Excited field alternators are very different creatures than permanent magnet types. The PM are simpler in concept, as the regulator does not actively control the output until the output exceeds a predetermined voltage level. Excited field regulators actively, and continuously, are adjusting the rotors magnetic field to keep the output at the voltage. what is nice about excited field is that they can generate voltage at a much lower RPM than PM types.
 
Don't y'all use a load for testing alternator output?
Standard English practice is to connect a 1 ohm load resistor across the leads. This insures that the alternator can supply sufficient current. Voltage alone tells only half the story.
 
mydlyfkryzis said:
Excited field alternators are very different creatures than permanent magnet types. The PM are simpler in concept, as the regulator does not actively control the output until the output exceeds a predetermined voltage level. Excited field regulators actively, and continuously, are adjusting the rotors magnetic field to keep the output at the voltage. what is nice about excited field is that they can generate voltage at a much lower RPM than PM types.

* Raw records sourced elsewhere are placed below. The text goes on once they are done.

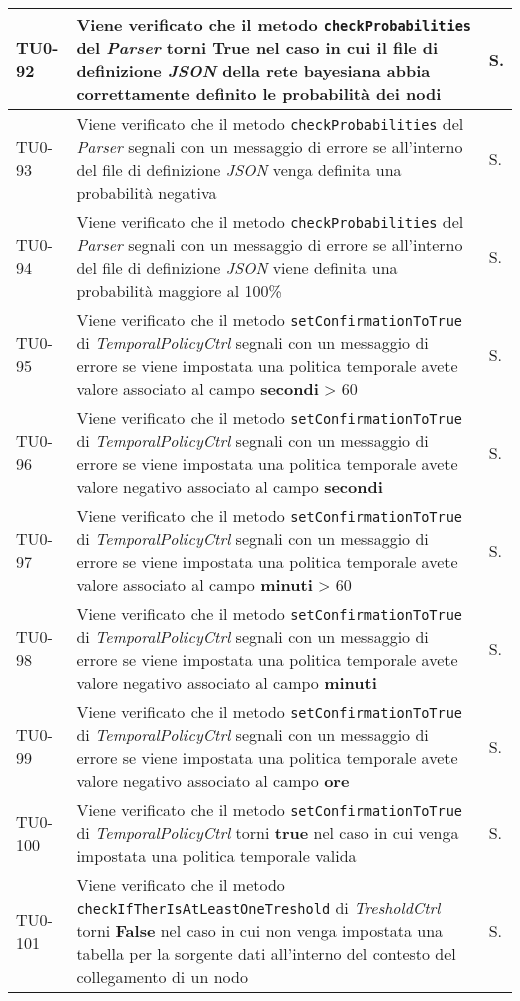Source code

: \begin{longtable}{|C{.15\textwidth}|m{.66\textwidth}|C{.10\textwidth}|}
\hline
TU0-92 & Viene verificato che il metodo \texttt{checkProbabilities} del \textit{Parser} torni \textbf{True} nel caso in cui il file di definizione \textit{JSON} della rete bayesiana abbia correttamente definito le probabilità dei nodi & S.\\
\hline
{}TU0-93 & Viene verificato che il metodo \texttt{checkProbabilities} del \textit{Parser} segnali con un messaggio di errore se all'interno del file di definizione \textit{JSON} venga definita una probabilità negativa & S.\\
\hline
TU0-94 & Viene verificato che il metodo \texttt{checkProbabilities} del \textit{Parser} segnali con un messaggio di errore se all'interno del file di definizione \textit{JSON} viene definita una probabilità maggiore al 100\% & S.\\
\hline
{}TU0-95 & Viene verificato che il metodo \texttt{setConfirmationToTrue} di \textit{TemporalPolicyCtrl} segnali con un messaggio di errore se viene impostata una politica temporale avete valore associato al campo \textbf{secondi} > 60 & S.\\
\hline
TU0-96 & Viene verificato che il metodo \texttt{setConfirmationToTrue} di \textit{TemporalPolicyCtrl} segnali con un messaggio di errore se viene impostata una politica temporale avete valore negativo associato al campo \textbf{secondi} & S.\\
\hline
{}TU0-97 & Viene verificato che il metodo \texttt{setConfirmationToTrue} di \textit{TemporalPolicyCtrl} segnali con un messaggio di errore se viene impostata una politica temporale avete valore associato al campo \textbf{minuti} > 60 & S.\\
\hline
TU0-98 & Viene verificato che il metodo \texttt{setConfirmationToTrue} di \textit{TemporalPolicyCtrl} segnali con un messaggio di errore se viene impostata una politica temporale avete valore negativo associato al campo \textbf{minuti} & S.\\
\hline
{}TU0-99 & Viene verificato che il metodo \texttt{setConfirmationToTrue} di \textit{TemporalPolicyCtrl} segnali con un messaggio di errore se viene impostata una politica temporale avete valore negativo associato al campo \textbf{ore} & S.\\
\hline
TU0-100 & Viene verificato che il metodo \texttt{setConfirmationToTrue} di \textit{TemporalPolicyCtrl} torni \textbf{true} nel caso in cui venga impostata una politica temporale valida & S.\\
\hline
{}TU0-101 & Viene verificato che il metodo \texttt{checkIfTherIsAtLeastOneTreshold} di \textit{TresholdCtrl} torni \textbf{False} nel caso in cui non venga impostata una tabella per la sorgente dati all'interno del contesto del collegamento di un nodo & S.\\

\end{longtable}
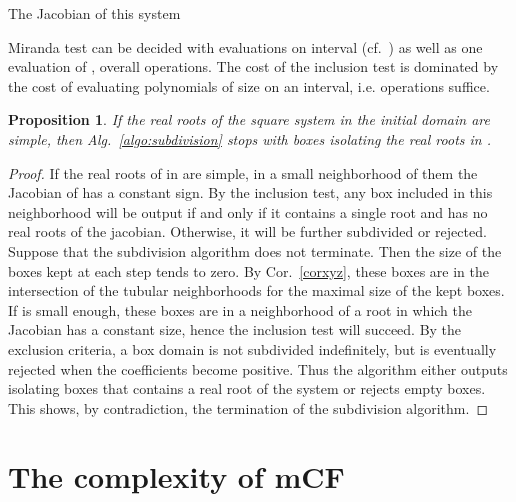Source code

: \documentclass{sig-alternate}
\newtheorem{proposition}[theorem]{Proposition}
\begin{document}
The Jacobian of this system


\fi
{}  Miranda test can be
decided with  evaluations on interval (cf.~\cite{Garloff00}) as well
as one evaluation of , overall  operations.  The
cost of the inclusion test is dominated by the cost of evaluating
 polynomials of size  on an interval,
i.e.  operations suffice.


\begin{proposition} 
If the real roots of the square system in the initial domain  are simple, then
Alg.~\ref{algo:subdivision} stops with boxes isolating the
real roots in .
\end{proposition}
\begin{proof}
  If the real roots of  in  are simple, in a small neighborhood of
  them the Jacobian of  has a constant sign. By the inclusion
  test, any box included in this neighborhood will be output if and
  only if it contains a single root and has no real roots of the
  jacobian. Otherwise, it will be further subdivided or
  rejected. Suppose that the subdivision algorithm does not
  terminate. Then the size of the boxes kept at each step tends to
  zero. By Cor.~\ref{corxyz}, these boxes are in the intersection of
  the tubular neighborhoods  for
   the maximal size of the kept boxes. If 
  is small enough, these boxes are in a neighborhood of a root in
  which the Jacobian has a constant size, hence the inclusion test
  will succeed.  By the exclusion criteria, a box domain is not
  subdivided indefinitely, but is eventually rejected when the
  coefficients become positive.  Thus the algorithm either outputs
  isolating boxes that contains a real root of the system or rejects
  empty boxes. This shows, by contradiction, the termination of the
  subdivision algorithm.
\end{proof} 



\section{The complexity of  mCF} 
\label{sec:complexity}
\end{document}
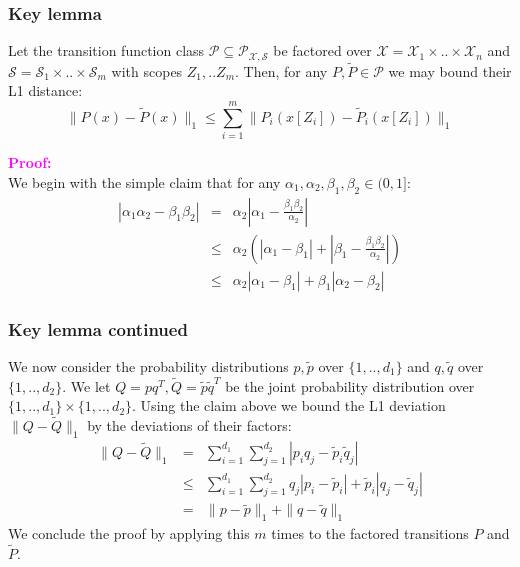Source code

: \documentclass{beamer}
\newcommand{\Xc}{\mathcal{X}}
\newcommand{\Pc}{\mathcal{P}}
\newcommand{\Sc}{\mathcal{S}}
\newcommand{\hilite}[1]{\textcolor{magenta}{\textbf{#1}}}
\begin{document}
\begin{frame}
\frametitle{Key lemma}
\begin{lemma}
Let the transition function class $\Pc \subseteq \Pc_{\Xc,\Sc}$ be factored over $\Xc = \Xc_1 \times .. \times \Xc_n$ and $\Sc = \Sc_1 \times .. \times \Sc_m$ with scopes  $Z_1, .. Z_m$.
Then, for any $P,\tilde{P} \in \Pc$ we may bound their L1 distance:
$$ \| P(x) - \tilde{P}(x) \|_1 \le \sum_{i=1}^m \|P_i(x[Z_i]) - \tilde{P}_i(x[Z_i]) \|_1 $$
\end{lemma}
\hilite{Proof:}\\
We begin with the simple claim that for any $ \alpha_1, \alpha_2, \beta_1, \beta_2 \in (0,1]$:
\begin{eqnarray*}
    | \alpha_1 \alpha_2 - \beta_1 \beta_2 | &=& \alpha_2 \left| \alpha_1 - \frac{\beta_1 \beta_2}{\alpha_2} \right| \\
    &\le& \alpha_2 \left( \left|\alpha_1 - \beta_1 \right| + \left|\beta_1 - \frac{\beta_1 \beta_2}{\alpha_2} \right| \right) \\
    &\le& \alpha_2 \left| \alpha_1 - \beta_1 \right| + \beta_1 \left| \alpha_2 - \beta_2 \right|
\end{eqnarray*}
\end{frame}


\begin{frame}
\frametitle{Key lemma continued}
We now consider the probability distributions $p, \tilde{p} $ over $\{1,..,d_1\}$ and $q,\tilde{q} $ over $\{1,..,d_2\}$.
We let $Q = p q^T, \tilde{Q} = \tilde{p} \tilde{q}^T$ be the joint probability distribution over $\{1,..,d_1\} \times \{1,..,d_2\}$.
Using the claim above we bound the L1 deviation $\| Q - \tilde{Q} \|_1$ by the deviations of their factors:
\begin{eqnarray*}
    \| Q - \tilde{Q} \|_1 %
    &=& \sum_{i=1}^{d_1} \sum_{j=1}^{d_2} | p_i q_j - \tilde{p}_i \tilde{q}_j | \\
    &\le& \sum_{i=1}^{d_1} \sum_{j=1}^{d_2} q_j | p_i - \tilde{p}_i | + \tilde{p}_i | q_j - \tilde{q}_j | \\
    &=& \| p - \tilde{p} \|_1 + \|q - \tilde{q} \|_1
\end{eqnarray*}
We conclude the proof by applying this $m$ times to the factored transitions $P$ and $\tilde{P}$.
\end{frame}
\end{document}
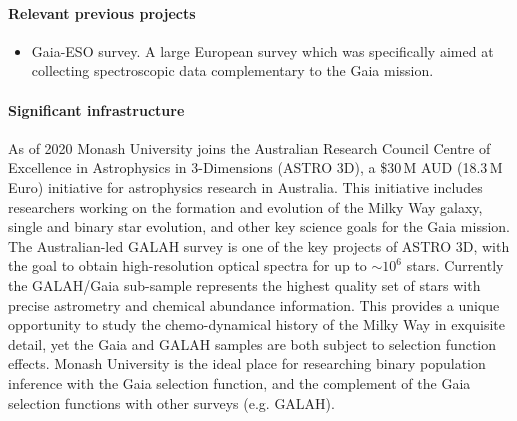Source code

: \paragraph{Relevant previous projects}

\begin{itemize}
    \item Gaia-ESO survey. A large European survey which was specifically aimed at collecting spectroscopic data complementary to the Gaia mission.
\end{itemize}

\paragraph{Significant infrastructure}
As of 2020 Monash University joins the Australian Research Council Centre of Excellence in Astrophysics in 3-Dimensions (ASTRO 3D), a \$30\,M AUD (18.3\,M Euro) initiative for astrophysics research in Australia. This initiative includes researchers working on the formation and evolution of the Milky Way galaxy, single and binary star evolution, and other key science goals for the Gaia mission. The Australian-led GALAH survey is one of the key projects of ASTRO 3D, with the goal to obtain high-resolution optical spectra for up to $\sim10^6$ stars. Currently the GALAH/Gaia sub-sample represents the highest quality set of stars with precise astrometry and chemical abundance information. This provides a unique opportunity to study the chemo-dynamical history of the Milky Way in exquisite detail, yet the Gaia and GALAH samples are both subject to selection function effects. Monash University is the ideal place for researching binary population inference with the Gaia selection function, and the complement of the Gaia selection functions with other surveys (e.g. GALAH).
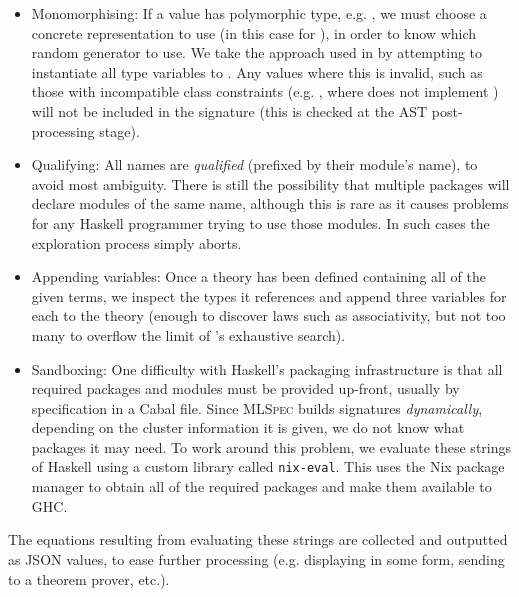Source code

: \begin{itemize}
\item{Monomorphising}: If a value has polymorphic type, e.g. , we must choose a concrete representation to use (in this
  case for ), in order to know which random generator to use. We take the
  approach used in \qcheck{} by attempting to instantiate all type variables to
  . Any values where this is invalid, such as those with
  incompatible class constraints (e.g. , where
   does not implement ) will not be included in the
  signature (this is checked at the AST post-processing stage).

\item{Qualifying}: All names are \emph{qualified} (prefixed by their module's
  name), to avoid most ambiguity. There is still the possibility that multiple
  packages will declare modules of the same name, although this is rare as it
  causes problems for any Haskell programmer trying to use those modules. In
  such cases the exploration process simply aborts.

\item{Appending variables}: Once a \qspec{} theory has been defined containing
  all of the given terms, we inspect the types it references and append three
  variables for each to the theory (enough to discover laws such as
  associativity, but not too many to overflow the limit of \qspec{}'s exhaustive
  search).

\item{Sandboxing}: One difficulty with Haskell's packaging infrastructure is
  that all required packages and modules must be provided up-front, usually by
  specification in a Cabal file. Since \textsc{MLSpec} builds signatures
  \emph{dynamically}, depending on the cluster information it is given, we do
  not know what packages it may need. To work around this problem, we evaluate
  these strings of Haskell using a custom library called \texttt{nix-eval}. This
  uses the Nix package manager to obtain all of the required packages and make
  them available to GHC.

\end{itemize}

The equations resulting from evaluating these strings are collected and
outputted as JSON values, to ease further processing (e.g. displaying in some
form, sending to a theorem prover, etc.).
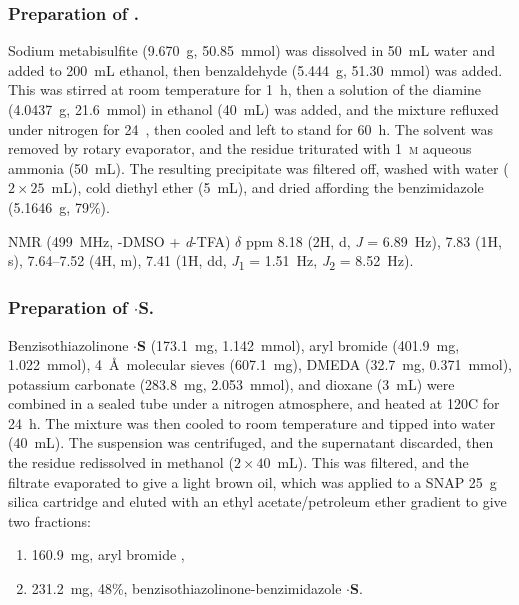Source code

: \begin{refsection}
\subsubsection{Preparation of .}
Sodium metabisulfite (9.670~g, 50.85~mmol) was dissolved in 50~mL water and added to 200~mL ethanol, then benzaldehyde (5.444~g, 51.30~mmol) was added.
This was stirred at room temperature for 1~h, then a solution of the diamine  (4.0437~g, 21.6~mmol) in ethanol (40~mL) was added, and the mixture refluxed under nitrogen for 24~, then cooled and left to stand for 60~h.
The solvent was removed by rotary evaporator, and the residue triturated with 1~\textsc{m} aqueous ammonia (50~mL). 
The resulting precipitate was filtered off, washed with water ($2\times25$~mL), cold diethyl ether (5~mL), and dried affording the benzimidazole  (5.1646~g, 79\%).

 NMR (499~MHz, -DMSO + \textit{d}-TFA) $\delta$ ppm 8.18 (2H, d, \emph{J} = 6.89~Hz), 7.83 (1H, s), 7.64--7.52 (4H, m), 7.41 (1H, dd, \emph{J}\textsubscript{1} = 1.51~Hz, \emph{J}\textsubscript{2} = 8.52~Hz).

\subsubsection{Preparation of \texorpdfstring{$\cdot$\textbf{S}}{.S}.}
Benzisothiazolinone $\cdot$\textbf{S} (173.1~mg, 1.142~mmol), aryl bromide  (401.9~mg, 1.022~mmol), 4~\AA\ molecular sieves (607.1~mg), DMEDA (32.7~mg, 0.371~mmol), potassium carbonate (283.8~mg, 2.053~mmol), and dioxane (3~mL) were combined in a sealed tube under a nitrogen atmosphere, and heated at 120\degree C for 24~h.
The mixture was then cooled to room temperature and tipped into water (40~mL).
The suspension was centrifuged, and the supernatant discarded, then the residue redissolved in methanol ($2\times40$~mL).
This was filtered, and the filtrate evaporated to give a light brown oil, which was applied to a SNAP 25~g silica cartridge and eluted with an ethyl acetate/petroleum ether gradient to give two fractions:
\begin{enumerate}
    \item 160.9~mg, aryl bromide ,
    \item 231.2~mg, 48\%, benzisothiazolinone-benzimidazole $\cdot$\textbf{S}.
\end{enumerate}


\end{refsection}
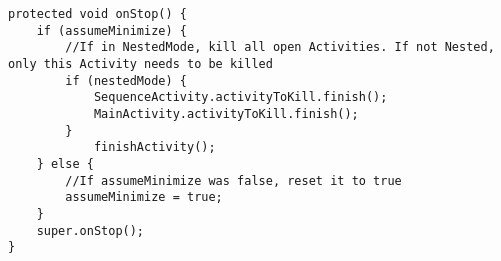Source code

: \begin{lstlisting}[caption={onStop with the check for assumeMinimize}, label={lst:assumeMinimize}]
protected void onStop() {
    if (assumeMinimize) {
        //If in NestedMode, kill all open Activities. If not Nested, only this Activity needs to be killed
        if (nestedMode) {
            SequenceActivity.activityToKill.finish();
            MainActivity.activityToKill.finish();
        }
            finishActivity();
    } else {
        //If assumeMinimize was false, reset it to true
        assumeMinimize = true;
    }
    super.onStop();
}
\end{lstlisting}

Yes, and with excited field alternators, you also need to add checking the rotor's resistance and making sure the carbon brushes that send electricity for to it are in good shape as well. The testing is similar to testing the continuity on a stator, but rotors usually only have two connections. You check the resistance across the connection and compare it against the manual value (2-6 ohms for Hondas, normally the higher the better). No resistance means the rotor is shorted and bad, infinite resistance means that the rotor has a broken wire or two and is bad. You can check the functionality of the brushes by checking the rotor's resistance at the end of the alternator harness that plugs into the rest of the bike. The resistance readings should be similar to those you measured at the rotor itself.
 
Hi
Had a problem with severe misfire/ engine died, after 15-20 minutes of running. Tested everything from gas tank cap to spark plugs etc. Always started up fine when cold but started to misfire after a couple of miles. Electrics were fine, 14 V output and so. Almost given up on this, tried one last thing and changed the rectifier/regulator. Problem solved. I think one of the diodes in the rectifier quitted working properly when warm and started to emitt AC into the electrical system, causing the ignition system (Boyer) to go haywire.